--- Raw data ---

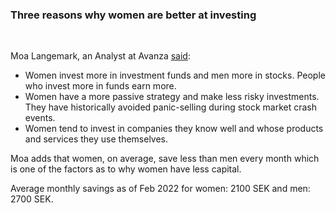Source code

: 
### Three reasons why women are better at investing

<br>

Moa Langemark, an Analyst at Avanza [said](https://investors.avanza.se/media/press/2022/kvinnor-investerar-dubbelt-sa-bra-som-man):
- Women invest more in  investment funds and men more in stocks. People who invest more in funds earn more.
- Women have a more passive strategy and make less risky investments. They have historically avoided panic-selling during stock market crash events.
- Women tend to invest in companies they know well and whose products and services they use themselves.

Moa adds that women, on average, save less than men every month which is one of the factors as to why women have less capital.

Average monthly savings as of Feb 2022 for women: 2100 SEK and men: 2700 SEK.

---

Write out exactly the lines that run from the top of the listing above to the line containing "Moa adds that", both ends included. Omit every picture.

Source code

: 
### Three reasons why women are better at investing

<br>

Moa Langemark, an Analyst at Avanza [said](https://investors.avanza.se/media/press/2022/kvinnor-investerar-dubbelt-sa-bra-som-man):
- Women invest more in  investment funds and men more in stocks. People who invest more in funds earn more.
- Women have a more passive strategy and make less risky investments. They have historically avoided panic-selling during stock market crash events.
- Women tend to invest in companies they know well and whose products and services they use themselves.

Moa adds that women, on average, save less than men every month which is one of the factors as to why women have less capital.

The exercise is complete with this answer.